I stumbled apon a book yesterday called "The Boys Mechanic: 700 things for Boys to do" published by Popular Mechanics in 1913.

I always find it interesting to see things from the past especially from around a hundred years back.
- how things were built or ideas from the time. What makes it interesting is how far back some of todays technology goes. A lot is not new - just forgotten. Or re-vamped with a new packaging.

Anyhow - The Boys Mechanic is a bunch of things to make - experiments, magic tricks, math forumlas, etc etc. It also highlights what some kid solution and how he created it.

One of the things to be built that caught my eye immediatly as being totally cool, is right in the beggining of the book - A Glider.

The entire project consists of around 4 paragraphs and 3 or 4 illustrations. It looks pretty easy to build - after all it is meant for some one around 16, 17  - 20 from the illustration.

And so I thought - why not see how it goes together in a 3D app. Make it scale - see how feasable it is.
Will it go together as discribed. So last night I moked it up in Cinema 4D. Just trying to get a feel for the frame work really - tossed a simple plain to act as the cloth that covers the wings.

Here's a couple renders:

In the last image I added a C4D stock figure - 6' if the scale is right.
Gave me a chance to try the new Auto Rigger in C13.
Everything is to scale though i did have some issues with the project scale itself.
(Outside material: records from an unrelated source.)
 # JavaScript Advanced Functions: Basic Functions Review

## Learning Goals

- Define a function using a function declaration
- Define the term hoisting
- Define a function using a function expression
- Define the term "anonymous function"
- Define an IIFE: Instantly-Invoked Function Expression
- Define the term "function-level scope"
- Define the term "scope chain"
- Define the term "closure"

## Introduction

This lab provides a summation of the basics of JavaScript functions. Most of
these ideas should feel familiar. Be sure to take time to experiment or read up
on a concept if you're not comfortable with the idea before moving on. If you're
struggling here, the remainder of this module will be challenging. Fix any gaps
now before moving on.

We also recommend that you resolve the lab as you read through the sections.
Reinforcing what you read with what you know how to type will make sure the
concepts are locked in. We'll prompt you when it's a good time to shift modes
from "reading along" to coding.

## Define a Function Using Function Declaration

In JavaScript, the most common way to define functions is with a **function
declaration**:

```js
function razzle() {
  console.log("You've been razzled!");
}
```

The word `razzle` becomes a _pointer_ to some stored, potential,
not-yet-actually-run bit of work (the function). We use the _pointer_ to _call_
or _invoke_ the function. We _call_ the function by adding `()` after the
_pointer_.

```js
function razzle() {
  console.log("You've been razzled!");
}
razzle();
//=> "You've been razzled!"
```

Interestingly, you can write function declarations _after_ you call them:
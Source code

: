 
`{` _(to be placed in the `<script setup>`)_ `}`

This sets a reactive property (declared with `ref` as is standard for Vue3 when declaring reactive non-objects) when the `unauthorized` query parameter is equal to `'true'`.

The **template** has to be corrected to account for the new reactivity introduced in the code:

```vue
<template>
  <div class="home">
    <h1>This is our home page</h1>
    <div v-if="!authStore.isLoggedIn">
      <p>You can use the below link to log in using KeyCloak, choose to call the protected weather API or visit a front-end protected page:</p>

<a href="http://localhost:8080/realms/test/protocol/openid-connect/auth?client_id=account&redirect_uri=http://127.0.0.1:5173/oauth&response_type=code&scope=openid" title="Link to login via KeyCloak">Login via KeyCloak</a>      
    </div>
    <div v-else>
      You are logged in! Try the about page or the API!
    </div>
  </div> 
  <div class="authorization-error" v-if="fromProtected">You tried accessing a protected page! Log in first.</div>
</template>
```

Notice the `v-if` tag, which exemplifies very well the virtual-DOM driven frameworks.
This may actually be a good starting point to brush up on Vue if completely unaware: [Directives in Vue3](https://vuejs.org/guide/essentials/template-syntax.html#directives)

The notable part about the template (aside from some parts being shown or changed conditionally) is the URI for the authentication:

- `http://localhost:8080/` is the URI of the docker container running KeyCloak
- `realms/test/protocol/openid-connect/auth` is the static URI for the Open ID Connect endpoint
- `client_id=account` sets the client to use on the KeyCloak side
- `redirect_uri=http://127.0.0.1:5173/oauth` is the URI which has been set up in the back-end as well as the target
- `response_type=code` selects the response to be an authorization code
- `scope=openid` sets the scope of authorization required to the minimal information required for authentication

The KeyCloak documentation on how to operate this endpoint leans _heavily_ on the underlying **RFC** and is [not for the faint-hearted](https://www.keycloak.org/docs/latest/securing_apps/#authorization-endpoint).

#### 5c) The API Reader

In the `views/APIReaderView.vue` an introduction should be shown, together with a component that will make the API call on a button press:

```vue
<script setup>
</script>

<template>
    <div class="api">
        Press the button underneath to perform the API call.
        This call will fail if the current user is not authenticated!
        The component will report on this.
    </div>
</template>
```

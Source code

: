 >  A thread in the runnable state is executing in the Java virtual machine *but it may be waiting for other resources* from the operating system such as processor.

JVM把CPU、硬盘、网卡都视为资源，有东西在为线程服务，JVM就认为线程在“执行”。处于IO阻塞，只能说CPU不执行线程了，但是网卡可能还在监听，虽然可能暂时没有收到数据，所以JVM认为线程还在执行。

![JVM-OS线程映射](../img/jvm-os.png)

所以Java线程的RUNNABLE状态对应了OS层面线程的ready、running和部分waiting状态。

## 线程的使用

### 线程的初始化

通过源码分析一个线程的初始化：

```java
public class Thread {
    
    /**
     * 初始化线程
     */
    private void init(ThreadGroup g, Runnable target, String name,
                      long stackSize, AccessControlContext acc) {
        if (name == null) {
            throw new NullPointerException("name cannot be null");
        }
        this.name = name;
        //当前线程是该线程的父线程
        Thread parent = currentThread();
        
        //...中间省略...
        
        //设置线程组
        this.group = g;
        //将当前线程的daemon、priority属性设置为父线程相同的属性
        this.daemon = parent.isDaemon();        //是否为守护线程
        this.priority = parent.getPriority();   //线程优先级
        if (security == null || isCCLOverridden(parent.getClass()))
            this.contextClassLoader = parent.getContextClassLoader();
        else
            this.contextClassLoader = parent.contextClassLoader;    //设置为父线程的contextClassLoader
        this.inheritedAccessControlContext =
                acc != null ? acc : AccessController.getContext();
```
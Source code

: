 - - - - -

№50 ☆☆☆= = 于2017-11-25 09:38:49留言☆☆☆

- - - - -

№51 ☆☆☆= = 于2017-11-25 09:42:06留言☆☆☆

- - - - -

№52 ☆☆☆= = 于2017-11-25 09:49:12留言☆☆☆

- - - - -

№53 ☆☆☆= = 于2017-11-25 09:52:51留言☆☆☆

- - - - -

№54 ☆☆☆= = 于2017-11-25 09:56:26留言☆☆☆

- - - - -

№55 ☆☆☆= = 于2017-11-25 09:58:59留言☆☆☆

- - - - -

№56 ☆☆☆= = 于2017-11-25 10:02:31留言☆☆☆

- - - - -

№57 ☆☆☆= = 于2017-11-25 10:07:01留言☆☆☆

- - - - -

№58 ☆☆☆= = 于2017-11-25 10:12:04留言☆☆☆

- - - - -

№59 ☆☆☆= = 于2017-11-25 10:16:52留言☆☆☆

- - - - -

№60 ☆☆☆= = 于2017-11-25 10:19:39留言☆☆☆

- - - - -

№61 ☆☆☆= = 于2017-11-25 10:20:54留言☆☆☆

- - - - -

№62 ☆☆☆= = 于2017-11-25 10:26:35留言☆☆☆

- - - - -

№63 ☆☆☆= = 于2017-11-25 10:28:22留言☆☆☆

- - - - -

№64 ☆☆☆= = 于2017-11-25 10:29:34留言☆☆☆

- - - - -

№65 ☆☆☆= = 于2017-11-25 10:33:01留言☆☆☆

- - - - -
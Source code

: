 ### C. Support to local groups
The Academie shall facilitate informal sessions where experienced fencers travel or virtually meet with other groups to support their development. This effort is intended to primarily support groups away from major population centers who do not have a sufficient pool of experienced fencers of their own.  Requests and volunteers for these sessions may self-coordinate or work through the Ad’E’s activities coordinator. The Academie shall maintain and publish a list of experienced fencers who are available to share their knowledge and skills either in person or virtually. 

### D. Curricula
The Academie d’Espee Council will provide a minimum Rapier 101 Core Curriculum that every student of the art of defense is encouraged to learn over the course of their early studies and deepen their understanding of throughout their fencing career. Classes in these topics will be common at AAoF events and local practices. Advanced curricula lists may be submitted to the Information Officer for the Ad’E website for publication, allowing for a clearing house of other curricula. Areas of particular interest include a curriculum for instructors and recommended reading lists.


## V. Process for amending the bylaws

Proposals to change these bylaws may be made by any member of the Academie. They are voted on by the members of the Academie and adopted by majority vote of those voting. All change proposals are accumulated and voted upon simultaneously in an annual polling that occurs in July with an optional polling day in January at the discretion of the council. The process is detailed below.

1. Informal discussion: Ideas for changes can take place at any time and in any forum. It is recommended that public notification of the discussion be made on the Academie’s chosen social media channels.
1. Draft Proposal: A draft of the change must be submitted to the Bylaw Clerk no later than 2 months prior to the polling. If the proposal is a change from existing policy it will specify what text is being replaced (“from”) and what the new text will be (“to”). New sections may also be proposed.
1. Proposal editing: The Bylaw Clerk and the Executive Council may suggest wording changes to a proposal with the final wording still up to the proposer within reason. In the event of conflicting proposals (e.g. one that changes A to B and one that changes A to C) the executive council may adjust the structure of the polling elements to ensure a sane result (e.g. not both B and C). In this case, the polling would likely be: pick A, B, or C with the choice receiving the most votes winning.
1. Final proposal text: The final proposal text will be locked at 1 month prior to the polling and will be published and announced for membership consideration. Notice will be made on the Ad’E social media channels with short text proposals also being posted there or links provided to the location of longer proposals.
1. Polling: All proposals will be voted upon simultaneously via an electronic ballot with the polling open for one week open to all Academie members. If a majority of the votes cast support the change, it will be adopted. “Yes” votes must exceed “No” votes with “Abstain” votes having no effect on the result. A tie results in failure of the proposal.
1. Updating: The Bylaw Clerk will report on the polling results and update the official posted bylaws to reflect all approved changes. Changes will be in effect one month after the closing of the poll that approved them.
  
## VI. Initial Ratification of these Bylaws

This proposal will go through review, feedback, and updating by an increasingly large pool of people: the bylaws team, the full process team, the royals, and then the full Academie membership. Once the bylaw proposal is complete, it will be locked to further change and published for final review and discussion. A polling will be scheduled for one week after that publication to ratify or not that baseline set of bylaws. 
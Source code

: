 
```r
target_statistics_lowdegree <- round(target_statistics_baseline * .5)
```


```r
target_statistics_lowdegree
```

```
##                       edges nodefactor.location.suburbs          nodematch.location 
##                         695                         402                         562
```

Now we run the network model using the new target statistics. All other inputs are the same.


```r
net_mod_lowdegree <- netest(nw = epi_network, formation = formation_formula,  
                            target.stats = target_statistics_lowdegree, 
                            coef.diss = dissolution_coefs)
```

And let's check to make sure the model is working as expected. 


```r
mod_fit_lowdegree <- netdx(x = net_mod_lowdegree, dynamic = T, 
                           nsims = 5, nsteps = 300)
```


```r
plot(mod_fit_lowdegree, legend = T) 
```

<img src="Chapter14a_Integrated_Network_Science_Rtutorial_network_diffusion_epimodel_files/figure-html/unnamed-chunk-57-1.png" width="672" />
It didn't want to switch to Inches so the conversion may or may not be exact. As I noticed somethings didn't quite fit lenght wise when they should have and this i attribute to the conversion from cm to in.

Now keep in mind this is meant to be build by your average teen say 16 to twenty.

Did it go together? Well not exactly as smoothy as one would think by the read in the book. But it wouldn't be much to mode it and make it all fit, refering to frame work.
But here is what I found humorous. There is one small few line paragraph on how to use it. And one simple line suggesting ther person may want to try smaller hills to get use to it before using it off a big hill.

And this is the picture they show of it in flight and how to use it...

Now take a look at where the start point is...
Compare the size to the passing train below... gotta be what? 30 400 foot drop to the train?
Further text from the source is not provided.